2.  Do satisfying work each day  - I’ve written previously that there is no difference between my job and my life.   It’s not as if I’m an IT professional 9am-5pm then hand off the responsibilities to someone else.     All I can ask for is having a legacy of past activities that I feel good about, having satisfying work each day, and looking forward to future challenges.  In 2016 my international work will focus on (in alphabetical order) Canada/China/Japan/New Zealand/UK where I’ll do policy and technology education for government leaders.   My US national work will focus on writing about the challenges and opportunities facing the new president.    My regional/local work will focus on innovation projects such as embracing the internet of things, patient/family engagement, and advanced analytics in the BIDMC Health System.

3.  Family comes first - My family is also a continuous responsibility.   I am a father/husband/son 24x7x365.    In 2016 I will help my daughter (who is getting married in May) establish a self reliant future.   I will help my wife with fulfilling activities supported by the tools and infrastructure she needs.  I will help my mother with fulfilling activities in a stress free living environment (her one story home in California which I maintain).

4.  Be well - My personal physical and mental health directly impacts my ability to be productive.   I will continue to be a decaffeinated, substance free, vegan and get my daily exercise from the rhythm of running a farm with 150 animals and 15 acres of agriculture.   In my professional and personal lives I will continuously improve life processes to reduce anxiety/stress while also engaging in constant learning and experimentation such as the University of Massachusetts Sustainable Food and Farming certificate program.

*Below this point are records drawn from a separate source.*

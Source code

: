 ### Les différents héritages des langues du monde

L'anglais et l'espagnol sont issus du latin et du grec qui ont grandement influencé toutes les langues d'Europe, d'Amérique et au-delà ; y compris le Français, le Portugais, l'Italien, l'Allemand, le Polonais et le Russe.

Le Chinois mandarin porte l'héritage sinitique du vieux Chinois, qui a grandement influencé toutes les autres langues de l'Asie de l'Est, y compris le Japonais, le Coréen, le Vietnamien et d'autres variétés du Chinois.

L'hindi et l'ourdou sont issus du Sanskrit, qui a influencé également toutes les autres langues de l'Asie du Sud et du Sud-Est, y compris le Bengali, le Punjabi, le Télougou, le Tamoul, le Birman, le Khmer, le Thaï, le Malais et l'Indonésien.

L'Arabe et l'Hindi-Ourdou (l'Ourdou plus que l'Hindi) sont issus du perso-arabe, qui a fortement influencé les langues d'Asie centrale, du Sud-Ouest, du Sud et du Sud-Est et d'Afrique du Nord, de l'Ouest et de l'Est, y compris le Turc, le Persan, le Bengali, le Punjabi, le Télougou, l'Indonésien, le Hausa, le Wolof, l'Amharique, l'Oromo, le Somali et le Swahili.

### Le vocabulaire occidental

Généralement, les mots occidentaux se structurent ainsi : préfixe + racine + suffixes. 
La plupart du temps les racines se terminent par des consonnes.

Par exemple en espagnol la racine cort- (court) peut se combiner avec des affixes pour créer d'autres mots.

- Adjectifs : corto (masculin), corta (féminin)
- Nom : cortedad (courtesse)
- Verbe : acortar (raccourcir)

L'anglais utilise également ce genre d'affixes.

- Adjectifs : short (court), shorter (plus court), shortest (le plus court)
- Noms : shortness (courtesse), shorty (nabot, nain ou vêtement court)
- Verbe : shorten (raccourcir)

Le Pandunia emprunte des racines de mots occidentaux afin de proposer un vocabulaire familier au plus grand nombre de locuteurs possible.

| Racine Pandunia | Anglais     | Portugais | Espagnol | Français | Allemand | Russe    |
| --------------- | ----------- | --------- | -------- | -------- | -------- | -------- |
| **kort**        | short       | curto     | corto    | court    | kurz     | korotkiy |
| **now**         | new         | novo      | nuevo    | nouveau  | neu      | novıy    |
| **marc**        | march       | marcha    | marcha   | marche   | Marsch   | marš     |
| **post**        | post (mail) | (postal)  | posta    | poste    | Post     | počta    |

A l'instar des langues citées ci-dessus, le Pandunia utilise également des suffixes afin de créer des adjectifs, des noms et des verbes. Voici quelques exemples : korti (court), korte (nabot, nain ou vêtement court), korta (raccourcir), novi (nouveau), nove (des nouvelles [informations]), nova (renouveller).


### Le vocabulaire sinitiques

5.  It takes a village - we often hear about the impending collapse of modern society and the need to become self sufficient.   I do not believe in the concept of self sufficiency.  I believe we need to work together as a community to maximize our self reliance, recognizing our dependence on each other.    I may grow 50% of my food, but I still need others in the community to supply the seeds, the tools, and the electricity I use in the process.  The same thing can be said of healthcare.  There is no way for a clinician to enter 114 structured data items per encounter of which 71 are user-documented (at BIDMC) in support of Meaningful Use, Quality Measures, and Alternative Payment Models.   We need a team of caregivers, IT professionals, and patients to gather the data needed to maximize safety, quality, and efficiency.   The only way any of us can get through the day is to spread the strain in a thin layer over many people.

If I can meet the needs of my professional life with a lot of help from my friends, help my family achieve their goals, and end each day with my physical and mental agility intact, equanimity will follow.

May all of you keep your optimism and your livers intact in 2016 despite the challenges.